:: Directions ::
Would you please copy exactly the line with "对于充分大的 \( t \)，右边等于" and all lines that follow it in the data below, through the last one?

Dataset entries

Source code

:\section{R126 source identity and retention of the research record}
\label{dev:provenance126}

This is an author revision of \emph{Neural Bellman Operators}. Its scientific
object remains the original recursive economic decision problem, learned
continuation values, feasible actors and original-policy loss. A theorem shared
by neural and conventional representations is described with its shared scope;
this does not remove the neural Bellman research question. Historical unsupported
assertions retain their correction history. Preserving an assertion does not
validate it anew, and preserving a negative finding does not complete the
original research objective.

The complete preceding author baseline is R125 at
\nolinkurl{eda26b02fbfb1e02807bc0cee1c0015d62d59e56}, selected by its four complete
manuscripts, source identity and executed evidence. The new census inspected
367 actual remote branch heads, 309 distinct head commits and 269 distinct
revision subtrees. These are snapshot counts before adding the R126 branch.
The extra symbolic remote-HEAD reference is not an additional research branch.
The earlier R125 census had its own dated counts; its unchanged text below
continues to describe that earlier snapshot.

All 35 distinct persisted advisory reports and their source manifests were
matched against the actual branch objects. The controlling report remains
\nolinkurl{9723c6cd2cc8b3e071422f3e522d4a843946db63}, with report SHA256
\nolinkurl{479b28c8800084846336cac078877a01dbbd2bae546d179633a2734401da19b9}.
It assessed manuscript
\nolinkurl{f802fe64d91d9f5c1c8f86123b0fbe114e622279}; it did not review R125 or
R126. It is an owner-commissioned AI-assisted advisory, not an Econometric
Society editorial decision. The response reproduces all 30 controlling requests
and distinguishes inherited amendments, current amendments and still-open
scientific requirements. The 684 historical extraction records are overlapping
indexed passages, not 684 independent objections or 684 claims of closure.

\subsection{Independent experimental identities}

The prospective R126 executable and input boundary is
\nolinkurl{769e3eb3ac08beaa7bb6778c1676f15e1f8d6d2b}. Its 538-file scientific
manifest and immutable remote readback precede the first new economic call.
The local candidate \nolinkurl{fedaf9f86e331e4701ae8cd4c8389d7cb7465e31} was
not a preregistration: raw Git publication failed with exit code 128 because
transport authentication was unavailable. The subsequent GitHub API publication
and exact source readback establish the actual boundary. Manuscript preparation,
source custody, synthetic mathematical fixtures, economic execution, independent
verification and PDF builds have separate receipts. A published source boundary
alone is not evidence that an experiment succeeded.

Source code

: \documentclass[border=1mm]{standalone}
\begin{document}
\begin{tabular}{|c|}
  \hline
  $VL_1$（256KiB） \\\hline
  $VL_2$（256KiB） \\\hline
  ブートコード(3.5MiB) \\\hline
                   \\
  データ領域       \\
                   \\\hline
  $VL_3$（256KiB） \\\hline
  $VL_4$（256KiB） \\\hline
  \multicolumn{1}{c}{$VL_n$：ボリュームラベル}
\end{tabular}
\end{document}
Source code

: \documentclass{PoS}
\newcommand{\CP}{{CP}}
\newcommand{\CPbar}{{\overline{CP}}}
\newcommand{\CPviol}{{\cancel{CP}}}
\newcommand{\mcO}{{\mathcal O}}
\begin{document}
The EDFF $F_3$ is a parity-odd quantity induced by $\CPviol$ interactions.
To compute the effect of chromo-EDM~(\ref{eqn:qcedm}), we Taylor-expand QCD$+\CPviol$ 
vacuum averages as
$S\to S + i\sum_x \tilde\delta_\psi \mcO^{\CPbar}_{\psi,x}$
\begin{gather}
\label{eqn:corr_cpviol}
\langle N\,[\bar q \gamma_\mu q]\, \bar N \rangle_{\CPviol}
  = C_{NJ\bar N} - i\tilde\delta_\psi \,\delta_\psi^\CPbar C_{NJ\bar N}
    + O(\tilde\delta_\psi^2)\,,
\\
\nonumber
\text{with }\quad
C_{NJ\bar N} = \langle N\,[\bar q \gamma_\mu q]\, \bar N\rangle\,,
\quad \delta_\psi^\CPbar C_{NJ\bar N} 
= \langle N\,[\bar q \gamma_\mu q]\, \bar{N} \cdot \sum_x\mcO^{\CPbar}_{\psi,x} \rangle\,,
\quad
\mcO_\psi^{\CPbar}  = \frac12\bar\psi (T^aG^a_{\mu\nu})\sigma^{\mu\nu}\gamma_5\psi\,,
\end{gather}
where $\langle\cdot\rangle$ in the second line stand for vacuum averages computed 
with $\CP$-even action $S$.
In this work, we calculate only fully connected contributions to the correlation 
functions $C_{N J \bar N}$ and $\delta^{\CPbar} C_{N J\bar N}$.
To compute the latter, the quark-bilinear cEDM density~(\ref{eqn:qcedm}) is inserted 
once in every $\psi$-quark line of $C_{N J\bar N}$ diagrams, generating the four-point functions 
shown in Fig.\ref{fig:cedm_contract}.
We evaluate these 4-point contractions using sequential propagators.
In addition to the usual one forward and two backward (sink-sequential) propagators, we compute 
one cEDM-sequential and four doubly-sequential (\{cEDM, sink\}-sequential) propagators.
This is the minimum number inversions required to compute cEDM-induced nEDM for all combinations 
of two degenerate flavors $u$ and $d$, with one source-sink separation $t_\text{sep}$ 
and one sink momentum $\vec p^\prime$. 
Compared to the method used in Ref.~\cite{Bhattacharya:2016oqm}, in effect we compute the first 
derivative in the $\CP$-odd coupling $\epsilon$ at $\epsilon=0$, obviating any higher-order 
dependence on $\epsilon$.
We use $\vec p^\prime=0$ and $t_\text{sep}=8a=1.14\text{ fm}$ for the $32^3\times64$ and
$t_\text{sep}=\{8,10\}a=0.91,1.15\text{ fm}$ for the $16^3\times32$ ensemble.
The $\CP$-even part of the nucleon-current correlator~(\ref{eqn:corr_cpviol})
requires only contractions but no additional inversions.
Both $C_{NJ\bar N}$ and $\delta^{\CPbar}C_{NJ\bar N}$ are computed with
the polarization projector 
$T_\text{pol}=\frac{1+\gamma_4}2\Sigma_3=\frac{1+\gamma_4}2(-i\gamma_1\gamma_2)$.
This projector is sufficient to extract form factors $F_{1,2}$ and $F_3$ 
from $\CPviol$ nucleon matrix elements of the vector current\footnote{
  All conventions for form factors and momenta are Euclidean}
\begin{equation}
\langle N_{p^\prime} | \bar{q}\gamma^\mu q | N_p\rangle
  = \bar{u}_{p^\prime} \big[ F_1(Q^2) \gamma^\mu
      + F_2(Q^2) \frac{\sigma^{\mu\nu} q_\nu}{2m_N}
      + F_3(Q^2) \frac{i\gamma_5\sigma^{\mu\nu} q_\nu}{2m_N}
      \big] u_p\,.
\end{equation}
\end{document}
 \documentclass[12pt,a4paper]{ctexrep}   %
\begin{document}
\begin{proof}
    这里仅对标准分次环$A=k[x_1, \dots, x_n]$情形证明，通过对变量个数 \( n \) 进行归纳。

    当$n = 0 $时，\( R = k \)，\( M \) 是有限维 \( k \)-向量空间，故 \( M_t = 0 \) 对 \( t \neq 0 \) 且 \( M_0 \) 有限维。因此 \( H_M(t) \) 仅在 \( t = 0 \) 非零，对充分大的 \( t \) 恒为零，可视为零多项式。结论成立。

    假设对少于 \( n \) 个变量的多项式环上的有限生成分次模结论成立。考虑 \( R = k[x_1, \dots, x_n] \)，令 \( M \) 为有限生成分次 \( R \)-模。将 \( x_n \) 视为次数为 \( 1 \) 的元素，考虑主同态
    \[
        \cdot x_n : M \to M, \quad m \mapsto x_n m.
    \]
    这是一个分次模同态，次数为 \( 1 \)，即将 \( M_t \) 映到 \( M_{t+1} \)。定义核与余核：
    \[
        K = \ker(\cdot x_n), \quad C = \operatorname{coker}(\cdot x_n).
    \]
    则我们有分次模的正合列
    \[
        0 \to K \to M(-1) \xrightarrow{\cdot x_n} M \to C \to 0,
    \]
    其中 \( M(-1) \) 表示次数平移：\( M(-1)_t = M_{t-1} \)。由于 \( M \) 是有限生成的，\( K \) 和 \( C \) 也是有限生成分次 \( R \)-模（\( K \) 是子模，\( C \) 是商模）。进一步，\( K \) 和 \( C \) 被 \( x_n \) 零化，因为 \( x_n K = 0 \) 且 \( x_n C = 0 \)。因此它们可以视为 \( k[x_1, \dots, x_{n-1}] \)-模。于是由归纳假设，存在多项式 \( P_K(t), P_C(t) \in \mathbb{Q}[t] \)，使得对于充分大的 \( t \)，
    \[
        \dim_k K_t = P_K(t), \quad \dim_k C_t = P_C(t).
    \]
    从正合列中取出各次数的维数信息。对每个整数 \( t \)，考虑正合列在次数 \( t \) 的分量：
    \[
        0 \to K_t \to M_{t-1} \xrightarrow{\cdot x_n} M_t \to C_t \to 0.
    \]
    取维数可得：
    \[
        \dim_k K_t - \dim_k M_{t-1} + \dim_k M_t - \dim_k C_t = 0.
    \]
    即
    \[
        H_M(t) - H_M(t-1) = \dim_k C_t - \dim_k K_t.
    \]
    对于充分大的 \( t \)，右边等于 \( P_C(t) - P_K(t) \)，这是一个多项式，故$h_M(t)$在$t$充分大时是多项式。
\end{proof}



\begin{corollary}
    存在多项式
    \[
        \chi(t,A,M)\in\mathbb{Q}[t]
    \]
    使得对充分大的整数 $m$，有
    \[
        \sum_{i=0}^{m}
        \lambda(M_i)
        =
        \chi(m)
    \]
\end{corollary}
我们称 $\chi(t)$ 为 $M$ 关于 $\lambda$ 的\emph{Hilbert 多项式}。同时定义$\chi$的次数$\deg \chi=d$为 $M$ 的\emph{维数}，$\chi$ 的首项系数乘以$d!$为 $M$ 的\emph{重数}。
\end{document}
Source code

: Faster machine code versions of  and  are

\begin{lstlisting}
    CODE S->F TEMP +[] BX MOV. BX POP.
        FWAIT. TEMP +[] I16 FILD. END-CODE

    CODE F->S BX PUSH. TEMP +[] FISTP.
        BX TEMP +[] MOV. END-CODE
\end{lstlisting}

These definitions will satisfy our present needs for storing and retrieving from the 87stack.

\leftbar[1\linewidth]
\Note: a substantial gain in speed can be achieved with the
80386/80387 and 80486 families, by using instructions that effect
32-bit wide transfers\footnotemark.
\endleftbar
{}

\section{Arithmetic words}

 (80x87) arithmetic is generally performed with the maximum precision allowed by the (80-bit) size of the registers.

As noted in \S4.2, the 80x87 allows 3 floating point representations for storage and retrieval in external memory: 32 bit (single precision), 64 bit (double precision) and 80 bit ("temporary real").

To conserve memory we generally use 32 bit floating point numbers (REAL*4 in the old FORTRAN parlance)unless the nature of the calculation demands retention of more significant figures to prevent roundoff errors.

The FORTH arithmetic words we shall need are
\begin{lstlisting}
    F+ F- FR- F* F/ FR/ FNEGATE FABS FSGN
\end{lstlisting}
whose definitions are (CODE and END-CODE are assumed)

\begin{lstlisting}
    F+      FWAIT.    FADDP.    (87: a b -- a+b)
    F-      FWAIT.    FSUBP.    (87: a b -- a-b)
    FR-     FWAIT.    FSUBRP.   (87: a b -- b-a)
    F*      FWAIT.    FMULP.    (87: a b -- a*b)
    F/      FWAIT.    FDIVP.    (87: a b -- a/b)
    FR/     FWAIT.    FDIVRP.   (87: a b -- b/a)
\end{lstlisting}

:: Written response ::
    对于充分大的 \( t \)，右边等于 \( P_C(t) - P_K(t) \)，这是一个多项式，故$h_M(t)$在$t$充分大时是多项式。
\end{proof}



\begin{corollary}
    存在多项式
    \[
        \chi(t,A,M)\in\mathbb{Q}[t]
    \]
    使得对充分大的整数 $m$，有
    \[
        \sum_{i=0}^{m}
        \lambda(M_i)
        =
        \chi(m)
    \]
\end{corollary}
我们称 $\chi(t)$ 为 $M$ 关于 $\lambda$ 的\emph{Hilbert 多项式}。同时定义$\chi$的次数$\deg \chi=d$为 $M$ 的\emph{维数}，$\chi$ 的首项系数乘以$d!$为 $M$ 的\emph{重数}。
\end{document}
Source code

: Faster machine code versions of  and  are

\begin{lstlisting}
    CODE S->F TEMP +[] BX MOV. BX POP.
        FWAIT. TEMP +[] I16 FILD. END-CODE

    CODE F->S BX PUSH. TEMP +[] FISTP.
        BX TEMP +[] MOV. END-CODE
\end{lstlisting}

These definitions will satisfy our present needs for storing and retrieving from the 87stack.

\leftbar[1\linewidth]
\Note: a substantial gain in speed can be achieved with the
80386/80387 and 80486 families, by using instructions that effect
32-bit wide transfers\footnotemark.
\endleftbar
{}

\section{Arithmetic words}

 (80x87) arithmetic is generally performed with the maximum precision allowed by the (80-bit) size of the registers.

As noted in \S4.2, the 80x87 allows 3 floating point representations for storage and retrieval in external memory: 32 bit (single precision), 64 bit (double precision) and 80 bit ("temporary real").

To conserve memory we generally use 32 bit floating point numbers (REAL*4 in the old FORTRAN parlance)unless the nature of the calculation demands retention of more significant figures to prevent roundoff errors.

The FORTH arithmetic words we shall need are
\begin{lstlisting}
    F+ F- FR- F* F/ FR/ FNEGATE FABS FSGN
\end{lstlisting}
whose definitions are (CODE and END-CODE are assumed)

\begin{lstlisting}
    F+      FWAIT.    FADDP.    (87: a b -- a+b)
    F-      FWAIT.    FSUBP.    (87: a b -- a-b)
    FR-     FWAIT.    FSUBRP.   (87: a b -- b-a)
    F*      FWAIT.    FMULP.    (87: a b -- a*b)
    F/      FWAIT.    FDIVP.    (87: a b -- a/b)
    FR/     FWAIT.    FDIVRP.   (87: a b -- b/a)
\end{lstlisting}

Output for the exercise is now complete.